Start of RECORDS SUPPLIED
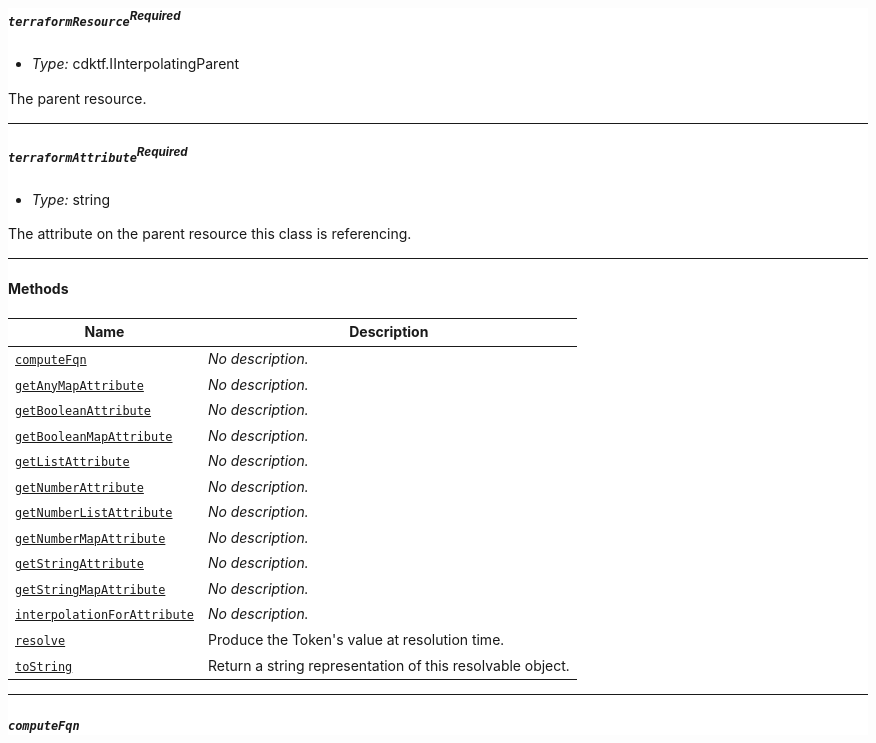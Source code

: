 
##### `terraformResource`<sup>Required</sup> <a name="terraformResource" id="@cdktf/provider-cloudflare.dataCloudflareResourceGroups.DataCloudflareResourceGroupsResultMetaOutputReference.Initializer.parameter.terraformResource"></a>

- *Type:* cdktf.IInterpolatingParent

The parent resource.

---

##### `terraformAttribute`<sup>Required</sup> <a name="terraformAttribute" id="@cdktf/provider-cloudflare.dataCloudflareResourceGroups.DataCloudflareResourceGroupsResultMetaOutputReference.Initializer.parameter.terraformAttribute"></a>

- *Type:* string

The attribute on the parent resource this class is referencing.

---

#### Methods <a name="Methods" id="Methods"></a>

| **Name** | **Description** |
| --- | --- |
| <code><a href="#@cdktf/provider-cloudflare.dataCloudflareResourceGroups.DataCloudflareResourceGroupsResultMetaOutputReference.computeFqn">computeFqn</a></code> | *No description.* |
| <code><a href="#@cdktf/provider-cloudflare.dataCloudflareResourceGroups.DataCloudflareResourceGroupsResultMetaOutputReference.getAnyMapAttribute">getAnyMapAttribute</a></code> | *No description.* |
| <code><a href="#@cdktf/provider-cloudflare.dataCloudflareResourceGroups.DataCloudflareResourceGroupsResultMetaOutputReference.getBooleanAttribute">getBooleanAttribute</a></code> | *No description.* |
| <code><a href="#@cdktf/provider-cloudflare.dataCloudflareResourceGroups.DataCloudflareResourceGroupsResultMetaOutputReference.getBooleanMapAttribute">getBooleanMapAttribute</a></code> | *No description.* |
| <code><a href="#@cdktf/provider-cloudflare.dataCloudflareResourceGroups.DataCloudflareResourceGroupsResultMetaOutputReference.getListAttribute">getListAttribute</a></code> | *No description.* |
| <code><a href="#@cdktf/provider-cloudflare.dataCloudflareResourceGroups.DataCloudflareResourceGroupsResultMetaOutputReference.getNumberAttribute">getNumberAttribute</a></code> | *No description.* |
| <code><a href="#@cdktf/provider-cloudflare.dataCloudflareResourceGroups.DataCloudflareResourceGroupsResultMetaOutputReference.getNumberListAttribute">getNumberListAttribute</a></code> | *No description.* |
| <code><a href="#@cdktf/provider-cloudflare.dataCloudflareResourceGroups.DataCloudflareResourceGroupsResultMetaOutputReference.getNumberMapAttribute">getNumberMapAttribute</a></code> | *No description.* |
| <code><a href="#@cdktf/provider-cloudflare.dataCloudflareResourceGroups.DataCloudflareResourceGroupsResultMetaOutputReference.getStringAttribute">getStringAttribute</a></code> | *No description.* |
| <code><a href="#@cdktf/provider-cloudflare.dataCloudflareResourceGroups.DataCloudflareResourceGroupsResultMetaOutputReference.getStringMapAttribute">getStringMapAttribute</a></code> | *No description.* |
| <code><a href="#@cdktf/provider-cloudflare.dataCloudflareResourceGroups.DataCloudflareResourceGroupsResultMetaOutputReference.interpolationForAttribute">interpolationForAttribute</a></code> | *No description.* |
| <code><a href="#@cdktf/provider-cloudflare.dataCloudflareResourceGroups.DataCloudflareResourceGroupsResultMetaOutputReference.resolve">resolve</a></code> | Produce the Token's value at resolution time. |
| <code><a href="#@cdktf/provider-cloudflare.dataCloudflareResourceGroups.DataCloudflareResourceGroupsResultMetaOutputReference.toString">toString</a></code> | Return a string representation of this resolvable object. |

---

##### `computeFqn` <a name="computeFqn" id="@cdktf/provider-cloudflare.dataCloudflareResourceGroups.DataCloudflareResourceGroupsResultMetaOutputReference.computeFqn"></a>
End of RECORDS SUPPLIED
Every entry above is to be set down exactly; the pictures are to be left out.

* EXERCISE OUTPUT *
Source code

: 
##### `terraformResource`<sup>Required</sup> <a name="terraformResource" id="@cdktf/provider-cloudflare.dataCloudflareResourceGroups.DataCloudflareResourceGroupsResultMetaOutputReference.Initializer.parameter.terraformResource"></a>

- *Type:* cdktf.IInterpolatingParent

The parent resource.

---

##### `terraformAttribute`<sup>Required</sup> <a name="terraformAttribute" id="@cdktf/provider-cloudflare.dataCloudflareResourceGroups.DataCloudflareResourceGroupsResultMetaOutputReference.Initializer.parameter.terraformAttribute"></a>

- *Type:* string

The attribute on the parent resource this class is referencing.

---

#### Methods <a name="Methods" id="Methods"></a>

| **Name** | **Description** |
| --- | --- |
| <code><a href="#@cdktf/provider-cloudflare.dataCloudflareResourceGroups.DataCloudflareResourceGroupsResultMetaOutputReference.computeFqn">computeFqn</a></code> | *No description.* |
| <code><a href="#@cdktf/provider-cloudflare.dataCloudflareResourceGroups.DataCloudflareResourceGroupsResultMetaOutputReference.getAnyMapAttribute">getAnyMapAttribute</a></code> | *No description.* |
| <code><a href="#@cdktf/provider-cloudflare.dataCloudflareResourceGroups.DataCloudflareResourceGroupsResultMetaOutputReference.getBooleanAttribute">getBooleanAttribute</a></code> | *No description.* |
| <code><a href="#@cdktf/provider-cloudflare.dataCloudflareResourceGroups.DataCloudflareResourceGroupsResultMetaOutputReference.getBooleanMapAttribute">getBooleanMapAttribute</a></code> | *No description.* |
| <code><a href="#@cdktf/provider-cloudflare.dataCloudflareResourceGroups.DataCloudflareResourceGroupsResultMetaOutputReference.getListAttribute">getListAttribute</a></code> | *No description.* |
| <code><a href="#@cdktf/provider-cloudflare.dataCloudflareResourceGroups.DataCloudflareResourceGroupsResultMetaOutputReference.getNumberAttribute">getNumberAttribute</a></code> | *No description.* |
| <code><a href="#@cdktf/provider-cloudflare.dataCloudflareResourceGroups.DataCloudflareResourceGroupsResultMetaOutputReference.getNumberListAttribute">getNumberListAttribute</a></code> | *No description.* |
| <code><a href="#@cdktf/provider-cloudflare.dataCloudflareResourceGroups.DataCloudflareResourceGroupsResultMetaOutputReference.getNumberMapAttribute">getNumberMapAttribute</a></code> | *No description.* |
| <code><a href="#@cdktf/provider-cloudflare.dataCloudflareResourceGroups.DataCloudflareResourceGroupsResultMetaOutputReference.getStringAttribute">getStringAttribute</a></code> | *No description.* |
| <code><a href="#@cdktf/provider-cloudflare.dataCloudflareResourceGroups.DataCloudflareResourceGroupsResultMetaOutputReference.getStringMapAttribute">getStringMapAttribute</a></code> | *No description.* |
| <code><a href="#@cdktf/provider-cloudflare.dataCloudflareResourceGroups.DataCloudflareResourceGroupsResultMetaOutputReference.interpolationForAttribute">interpolationForAttribute</a></code> | *No description.* |
| <code><a href="#@cdktf/provider-cloudflare.dataCloudflareResourceGroups.DataCloudflareResourceGroupsResultMetaOutputReference.resolve">resolve</a></code> | Produce the Token's value at resolution time. |
| <code><a href="#@cdktf/provider-cloudflare.dataCloudflareResourceGroups.DataCloudflareResourceGroupsResultMetaOutputReference.toString">toString</a></code> | Return a string representation of this resolvable object. |

---

##### `computeFqn` <a name="computeFqn" id="@cdktf/provider-cloudflare.dataCloudflareResourceGroups.DataCloudflareResourceGroupsResultMetaOutputReference.computeFqn"></a>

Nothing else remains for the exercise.